A softer version of this has existed since word processing and Xerox machines (copiers) took off, in law and regulations. Tax code, zoning code etc exploded in complexity once words became immensely easy to create and copy.

dexterlagan - a day ago

We've been through many technological revolutions, in computing alone, through the past 50 years. The rate of progress of LLMs and AI in general over the past 2 years alone makes me think that this may be unwarranted worry and akin to premature optimization. Also, it seems to be rooted in a slightly out of date, human understanding of the tech/complexity debt problem. I don't really buy it. Yes complexity will increase as a result of LLM use. Yes eventually code will be hard to understand. That's a given, but there's no turning back. Let that sink in: AI will never be as limited as it is today. It can only get better. We will never go back to a pre-LLM world, unless we obliterate all technology by some catastrophy. Today we can already grok nearly any codebase of any complexity, get models to write fantastic documentation and explain the finer points to nearly anybody. Next year we might not even need to generate any docs, the model built in the codebase will answer any question about it, and will semi-autonomously conduct feature upgrades or more.

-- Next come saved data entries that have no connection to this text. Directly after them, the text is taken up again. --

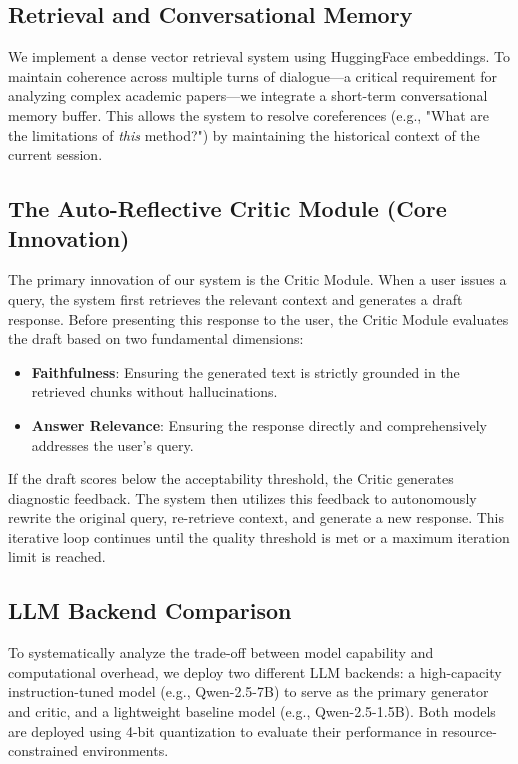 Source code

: \documentclass[11pt,a4paper]{article}
\begin{document}
\subsection{Retrieval and Conversational Memory}
We implement a dense vector retrieval system using HuggingFace embeddings. To maintain coherence across multiple turns of dialogue—a critical requirement for analyzing complex academic papers—we integrate a short-term conversational memory buffer. This allows the system to resolve coreferences (e.g., "What are the limitations of \textit{this} method?") by maintaining the historical context of the current session.

\subsection{The Auto-Reflective Critic Module (Core Innovation)}
The primary innovation of our system is the Critic Module. When a user issues a query, the system first retrieves the relevant context and generates a draft response. Before presenting this response to the user, the Critic Module evaluates the draft based on two fundamental dimensions:
\begin{itemize}
    \item \textbf{Faithfulness}: Ensuring the generated text is strictly grounded in the retrieved chunks without hallucinations.
    \item \textbf{Answer Relevance}: Ensuring the response directly and comprehensively addresses the user's query.
\end{itemize}
If the draft scores below the acceptability threshold, the Critic generates diagnostic feedback. The system then utilizes this feedback to autonomously rewrite the original query, re-retrieve context, and generate a new response. This iterative loop continues until the quality threshold is met or a maximum iteration limit is reached.

\subsection{LLM Backend Comparison}
To systematically analyze the trade-off between model capability and computational overhead, we deploy two different LLM backends: a high-capacity instruction-tuned model (e.g., Qwen-2.5-7B) to serve as the primary generator and critic, and a lightweight baseline model (e.g., Qwen-2.5-1.5B). Both models are deployed using 4-bit quantization to evaluate their performance in resource-constrained environments.
\end{document}
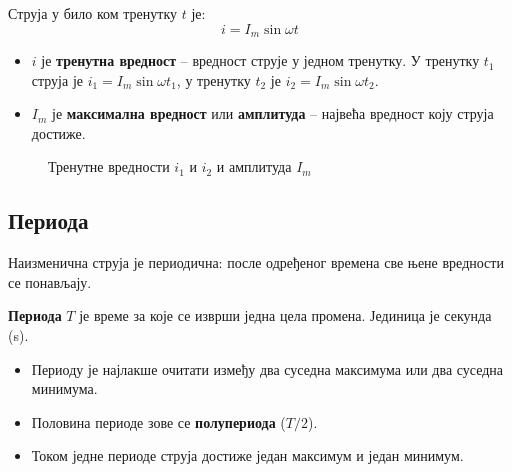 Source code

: \documentclass{article}
\begin{document}
Струја у било ком тренутку $t$ је:
\begin{equation}
    i = I_m\sin\omega t
\end{equation}
\begin{itemize}
    \item $i$ је \textbf{тренутна вредност} -- вредност струје у једном тренутку. У тренутку $t_1$ струја је $i_1 = I_m\sin\omega t_1$, у тренутку $t_2$ је $i_2 = I_m\sin\omega t_2$.
    \item $I_m$ је \textbf{максимална вредност} или \textbf{амплитуда} -- највећа вредност коју струја достиже.
\end{itemize}

\begin{figure}[H]
    \centering
    \caption{Тренутне вредности $i_1$ и $i_2$ и амплитуда $I_m$}
    \label{fig:trenutna}
\end{figure}

\subsection{Периода}

Наизменична струја је периодична: после одређеног времена све њене вредности се понављају.

\textbf{Периода} $T$ је време за које се изврши једна цела промена. Јединица је секунда (s).
\begin{itemize}
    \item Периоду је најлакше очитати између два суседна максимума или два суседна минимума.
    \item Половина периоде зове се \textbf{полупериода} ($T/2$).
    \item Током једне периоде струја достиже један максимум и један минимум.
\end{itemize}
\end{document}
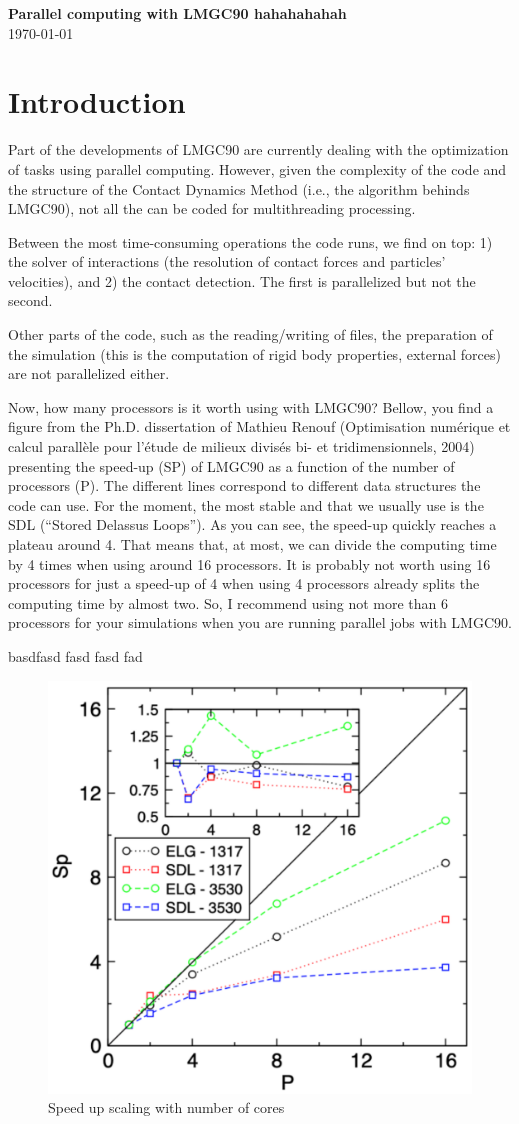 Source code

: \documentclass[12pt]{article}
\begin{document}
\thispagestyle{mypagestyle}

\begin{center}
  \textbf{\Large Parallel computing with LMGC90 hahahahahah}\\
  \today
\end{center}

\section*{Introduction}
Part of the developments of LMGC90 are currently dealing with the optimization of tasks using parallel computing. However, given the complexity of the code and the structure of the Contact Dynamics Method (i.e., the algorithm behinds LMGC90), not all the can be coded for multithreading processing.

Between the most time-consuming operations the code runs, we find on top: 1) the solver of interactions (the resolution of contact forces and particles’ velocities), and 2) the contact detection. The first is parallelized but not the second.

Other parts of the code, such as the reading/writing of files, the preparation of the simulation (this is the computation of rigid body properties, external forces) are not parallelized either. 

Now, how many processors is it worth using with LMGC90? Bellow, you find a figure from the Ph.D. dissertation of Mathieu Renouf (Optimisation numérique et calcul parallèle pour l’étude de milieux divisés bi- et tridimensionnels, 2004) presenting the speed-up (SP) of LMGC90 as a function of the number of processors (P). 
The different lines correspond to different data structures the code can use. For the moment, the most stable and that we usually use is the SDL (“Stored Delassus Loops”). 
As you can see, the speed-up quickly reaches a plateau around 4. 
That means that, at most, we can divide the computing time by 4 times when using around 16 processors. It is probably not worth using 16 processors for just a speed-up of 4 when using 4 processors already splits the computing time by almost two. 
So, I recommend using not more than 6 processors for your simulations when you are running parallel jobs with LMGC90. 

basdfasd fasd fasd fad 

\begin{figure}
  \centering
  \includegraphics[width=0.5\linewidth]{figs/1_Scaling.pdf}
  \caption{Speed up scaling with number of cores}
\end{figure}
\end{document}
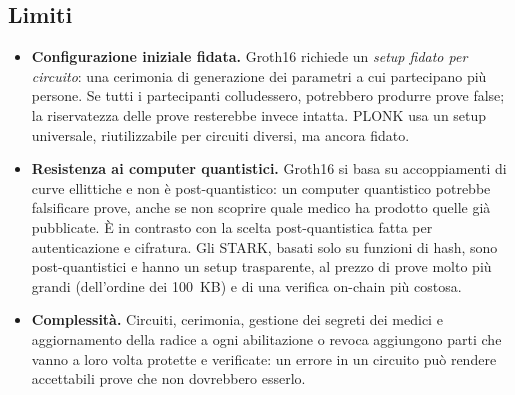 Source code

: \subsection{Limiti}
\begin{itemize}
  \item \textbf{Configurazione iniziale fidata.} Groth16 richiede un \emph{setup fidato per circuito}: una cerimonia di generazione dei parametri a cui partecipano più persone. Se tutti i partecipanti colludessero, potrebbero produrre prove false; la riservatezza delle prove resterebbe invece intatta. PLONK usa un setup universale, riutilizzabile per circuiti diversi, ma ancora fidato.
  \item \textbf{Resistenza ai computer quantistici.} Groth16 si basa su accoppiamenti di curve ellittiche e non è post-quantistico: un computer quantistico potrebbe falsificare prove, anche se non scoprire quale medico ha prodotto quelle già pubblicate. È in contrasto con la scelta post-quantistica fatta per autenticazione e cifratura. Gli STARK\cite{stark}, basati solo su funzioni di hash, sono post-quantistici e hanno un setup trasparente, al prezzo di prove molto più grandi (dell'ordine dei 100~KB) e di una verifica on-chain più costosa.
  \item \textbf{Complessità.} Circuiti, cerimonia, gestione dei segreti dei medici e aggiornamento della radice a ogni abilitazione o revoca aggiungono parti che vanno a loro volta protette e verificate: un errore in un circuito può rendere accettabili prove che non dovrebbero esserlo.
\end{itemize}
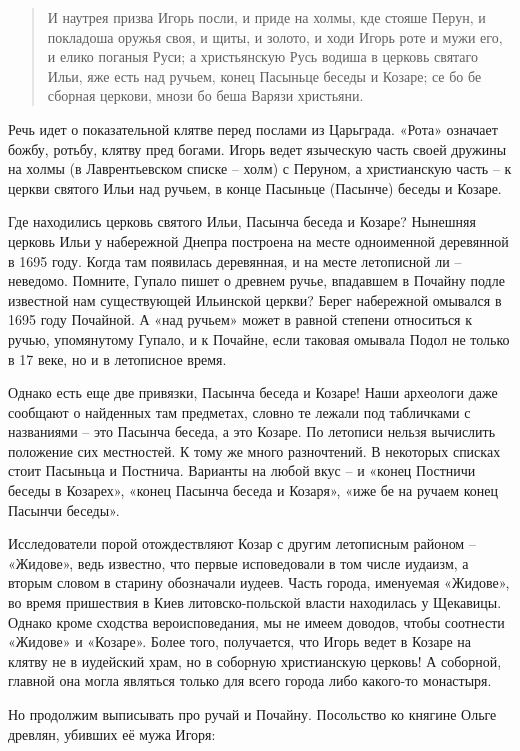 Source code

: \begin{quotation}
И наутрея призва Игорь посли, и приде на холмы, кде стояше Перун, и покладоша оружья своя, и щиты, и золото, и ходи Игорь роте и мужи его, и елико поганыя Руси; а христьянскую Русь водиша в церковь святаго Ильи, яже есть над ручьем, конец Пасыньце беседы и Козаре; се бо бе сборная церкови, мнози бо беша Варязи христьяни.
\end{quotation}

Речь идет о показательной клятве перед послами из Царьграда. «Рота» означает божбу, ротьбу, клятву пред богами. Игорь ведет языческую часть своей дружины на холмы (в Лаврентьевском списке – холм) с Перуном, а христианскую часть – к церкви святого Ильи над ручьем, в конце Пасыньце (Пасынче) беседы и Козаре.   

Где находились церковь святого Ильи, Пасынча беседа и Козаре? Нынешняя церковь Ильи у набережной Днепра построена на месте одноименной деревянной в 1695 году. Когда там появилась деревянная, и на месте летописной ли – неведомо. Помните, Гупало пишет о древнем ручье, впадавшем в Почайну подле известной нам существующей Ильинской церкви? Берег набережной омывался в 1695 году Почайной. А «над ручьем» может в равной степени относиться к ручью, упомянутому Гупало, и к Почайне, если таковая омывала Подол не только в 17 веке, но и в летописное время.

Однако есть еще две привязки, Пасынча беседа и Козаре! Наши археологи даже сообщают о найденных там предметах, словно те лежали под табличками с названиями – это Пасынча беседа, а это Козаре. По летописи нельзя вычислить положение сих местностей. К тому же много разночтений. В некоторых списках стоит Пасыньца и Постнича. Варианты на любой вкус – и «конец Постничи беседы в Козарех», «конец Пасынча беседа и Козаря», «иже бе на ручаем конец Пасынчи беседы».

Исследователи порой отождествляют Козар с другим летописным районом – «Жидове», ведь известно, что первые исповедовали в том числе иудаизм, а вторым словом в старину обозначали иудеев. Часть города, именуемая «Жидове», во время пришествия в Киев литовско-польской власти находилась у Щекавицы. Однако кроме сходства вероисповедания, мы не имеем доводов, чтобы соотнести «Жидове» и «Козаре». Более того, получается, что Игорь ведет в Козаре на клятву не в иудейский храм, но в соборную христианскую церковь! А соборной, главной она могла являться только для всего города либо какого-то монастыря. 

Но продолжим выписывать про ручай и Почайну. Посольство ко княгине Ольге древлян, убивших её мужа Игоря:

Staying realistic, we can say with some confidence that within the next 6-12 months alone, there are good reasons to believe that local, open source models will equate their bigger cloud cousins in coding ability, or get very close. Within the next year or two, we will quite probably see GPT6 and Sonnet 5.0 come out, dwarfing all the models that came before. With this, there is a high probability that any comprehension or technical debt accumulated over the past year or more will be rendered completely irrelevant.

The benefits given by any development made until then, even sloppy, should more than make up for the downside caused by tech debt or any kind of overly high complexity problem. Even if I'm dead wrong, and we hit a ceiling to LLM's ability to grok huge/complex codebases, it is unlikely to appear within the next few months. Additionally, behind closed doors the progress made is nothing short of astounding. Recent research at Stanford might quite simply change all of these naysayers' mind.

__mharrison__ - 2 days ago

My experience has been that LLMs help me make sense of new code much faster than before.

When I really need to understand what's happening with code, I generally will write it each step.

LLMs make it much easier for me to do this step and more. I've used LLMs to quickly file PRs for new (to me) code bases.

kristianc - 2 days ago

Soon a capable LLM will have enough training material to spit out LLMs are atrophying coding skills / LLM code is unmaintainable/ LLM code is closing down opportunities for juniors / LLMs do the fun bits of coding pieces on demand.

A lot of these criticisms are valid and I recognise there's a need for people to put their own personal stake in the ground as being one of the "true craftsmen" but we're now at the point where a lot of these articles are not covering any real new ground.

At least some individual war stories about examples where people have tried to apply LLMs would be nice, as well as not pretending that the problem of sloppy code didn't exist before LLMs.

injidup - 2 days ago

Shouldn't you be getting the LLM to also generate test cases to drive the code and also enforce coding standards on the LLM to generate small easily comprehensible software modułes with high quality inline documentation.

Is this something people are doing?

estimator7292 - 2 days ago

At my first programmer job, a large majority of the code was written by a revolving door of interns allowed to push to main with no oversight. Much of the codebase was unknown and irreplaceable, which meant it slowly degraded and crumbled over the years. Even way back then, everyone knew the entire project was beyond salvage and needed to be rewritten from scratch.

Well they kept limping along with that mess for another ten years while the industry sprinted ahead. The finally released a new product recently, but I don't think anyone cares because everyone else did it better five years ago

blindriver - 2 days ago

No, I 100% don't think it will happen.

LLMs have made the value of content worth precisely zero. Any content can be duplicated with a prompt. That means code is also worth precisely zero. It doesn't matter if humans can understand the code, what matters is if the LLM can understand the code and make modifications.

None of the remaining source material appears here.